An effort at union was, however, made in 1690, under the form of articles agreed to by the Dissenting ministers. They were published, under the title of “Heads of Agreement, assented to by the united ministers in and about London, formerly called Presbyterian and Congregational.” This document is worth attention, not only as an experiment to bring together different parties, but also as indicating modifications of opinion on both sides. The Presbyterians and Independents, who after the Revolution adopted these Articles, could not have held exactly the same views as did Presbyterians and Independents before the Restoration. The former must now have abandoned all notions of parish presbyteries and provincial synods, and must have approximated to the Congregational idea of what used to be called “gathered churches,” or limited communities, resting on a principle of mutual choice.

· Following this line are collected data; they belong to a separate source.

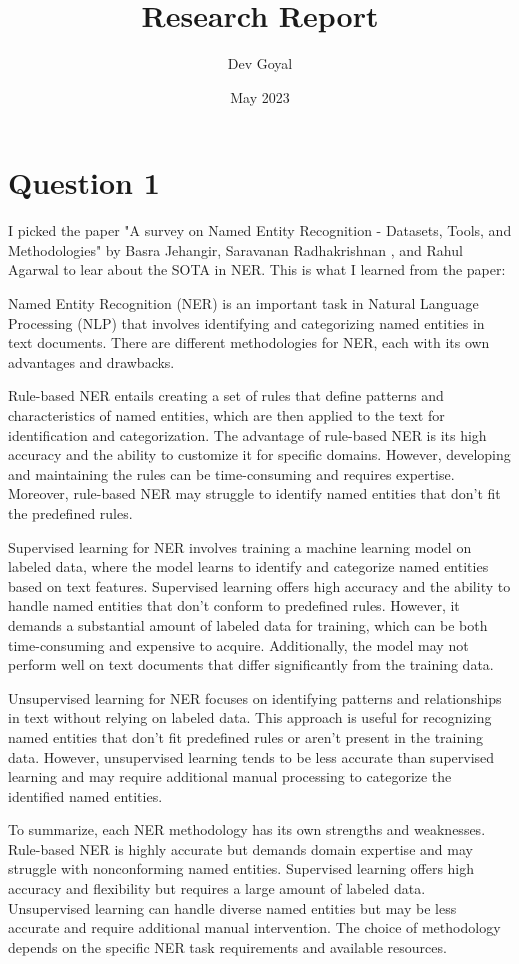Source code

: \documentclass{article}
\title{Research Report}
\author{Dev Goyal}
\date{May 2023}
\begin{document}
\maketitle

\section{Question 1}

I picked the paper "A survey on Named Entity Recognition - Datasets, Tools, and
Methodologies" by Basra Jehangir, Saravanan Radhakrishnan , and Rahul Agarwal to lear about the SOTA in NER. This is what I learned from the paper:

Named Entity Recognition (NER) is an important task in Natural Language Processing (NLP) that involves identifying and categorizing named entities in text documents. There are different methodologies for NER, each with its own advantages and drawbacks.

Rule-based NER entails creating a set of rules that define patterns and characteristics of named entities, which are then applied to the text for identification and categorization. The advantage of rule-based NER is its high accuracy and the ability to customize it for specific domains. However, developing and maintaining the rules can be time-consuming and requires expertise. Moreover, rule-based NER may struggle to identify named entities that don't fit the predefined rules.

Supervised learning for NER involves training a machine learning model on labeled data, where the model learns to identify and categorize named entities based on text features. Supervised learning offers high accuracy and the ability to handle named entities that don't conform to predefined rules. However, it demands a substantial amount of labeled data for training, which can be both time-consuming and expensive to acquire. Additionally, the model may not perform well on text documents that differ significantly from the training data.

Unsupervised learning for NER focuses on identifying patterns and relationships in text without relying on labeled data. This approach is useful for recognizing named entities that don't fit predefined rules or aren't present in the training data. However, unsupervised learning tends to be less accurate than supervised learning and may require additional manual processing to categorize the identified named entities.

To summarize, each NER methodology has its own strengths and weaknesses. Rule-based NER is highly accurate but demands domain expertise and may struggle with nonconforming named entities. Supervised learning offers high accuracy and flexibility but requires a large amount of labeled data. Unsupervised learning can handle diverse named entities but may be less accurate and require additional manual intervention. The choice of methodology depends on the specific NER task requirements and available resources.
\end{document}

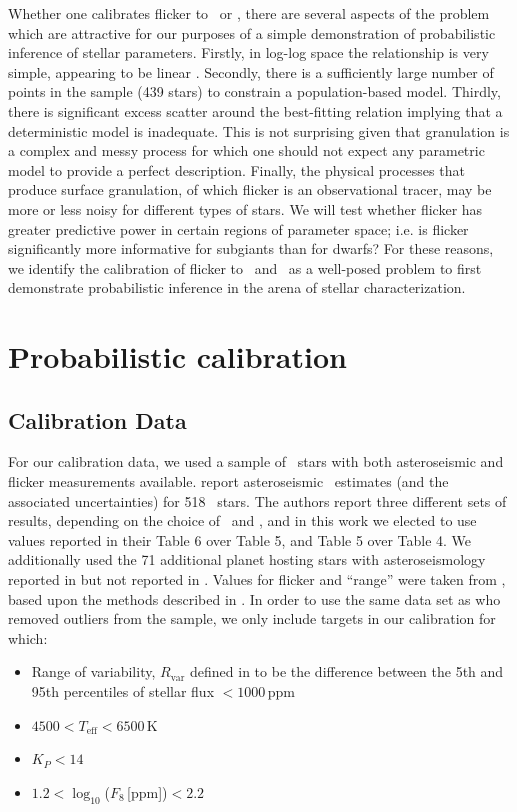 Whether one calibrates flicker to \logg\ or \rhostar, there are several aspects
of the problem which are attractive for our purposes of a simple demonstration
of probabilistic inference of stellar parameters.
Firstly, in log-log space the relationship is very simple, appearing to be
linear \citep{Kipping2014}.
Secondly, there is a sufficiently large number of points in the sample (439
stars) to constrain a population-based model.
Thirdly, there is significant excess scatter around the best-fitting relation
implying that a deterministic model is inadequate.
This is not surprising given that granulation is a complex and messy process
for which one should not expect any parametric model to provide a perfect
description.
Finally, the physical processes that produce surface granulation, of which
flicker is an observational tracer, may be more or less noisy for different
types of stars.
We will test whether flicker has greater predictive power in certain regions
of parameter space; i.e. is flicker significantly more informative for
subgiants than for dwarfs?
For these reasons, we identify the calibration of
flicker to \logg\ and \rhostar\ as a well-posed problem to first demonstrate
probabilistic inference in the arena of stellar characterization.

\section{Probabilistic calibration}
\label{sec:HBM}

\subsection{Calibration Data}

For our calibration data, we used a sample of \Kepler\ stars with
both asteroseismic and flicker measurements available. \citet{Chaplin2014}
report asteroseismic \rhostar\ estimates (and the associated uncertainties) for
518 \Kepler\ stars. The authors report three different sets of results,
depending on the choice of \Teff\ and \FeH, and in this work we elected to use
values reported in their Table 6 over Table 5, and Table 5 over Table 4. We
additionally used the 71 additional planet hosting stars with asteroseismology
reported in \citet{Huber2013} but not reported in \citet{Chaplin2014}. Values
for flicker and ``range'' were taken from \citet{Kipping2014}, based upon the
methods described in \citet{Bastien2013}.
In order to use the same data set as \citet{Kipping2014} who removed outliers
from the sample, we only include targets in our calibration for which:
\begin{itemize}
\item Range of variability, $R_{\mathrm{var}}$ defined in \citet{Bastien2013}
to be the difference between the 5th and 95th percentiles of stellar flux
$<1000$\,ppm
\item $4500<T_{\mathrm{eff}}<6500$\,K
\item $K_P<14$
\item $1.2 < \log_{10}$($F_8$\,[ppm])$< 2.2$
\end{itemize}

Reference is made to parochial bounds as not being of divine right; yet for common edification, the members of a particular church, it is said, ought, as far as convenient, to live near each other. A great deal was conceded by Presbyterians, when they allowed that each church has a right to choose its own officers, and that no officers of any one church shall exercise any power over any other church.[509] The Independents also must have passed through a change, inasmuch as they now ceased to insist upon the duty of church members entering into formal covenants, and allowed that, in the administration of church power, it belongs to the pastor and elders to rule and govern, and to the brotherhood to consent, according to the rule of the Gospel. They also tacitly admitted that a man might be ordained to the work of the ministry without having a specific pastoral charge, and that the pastors or bishops of neighbouring churches should concur in the ordination of a new pastor or bishop over a particular congregation.

1688–1702.

In the chapter relative to the communion of churches, the Independents of the Revolution showed more disposition towards unity than their predecessors had done, and the chapter indicates an approach to Presbyterian government.[510] Seeds of concord between the two denominations bore some fruit in the provinces. An association combining them grew up in Devon and Cornwall, and Flavel preached and presided at its first meeting. In Hampshire and Norfolk the plan met with favour. So it did in Nottinghamshire, and in the neighbourhood of Manchester, where, however, Independents were few. It was warmly taken up in the West Riding of Yorkshire, and at Wakefield a united meeting was held, when Heywood preached from Zech. xiv. 9: “In that day shall there be one Lord, and His name one.” It seems that the townspeople at Wakefield were alarmed at the influx of ministers walking through their streets—the fashionably-dressed people of the reign of William III., in their jaunty costume, looking with curiosity and suspicion upon the Puritan garb and the staid demeanour of their visitors. Yet these reverend gentlemen did not amount in number to more than twenty-four, and “when the service at Mrs. Kirby’s” was over, “they thought it prudent to go apart, and by several ways, to the house at which they dined.”[511]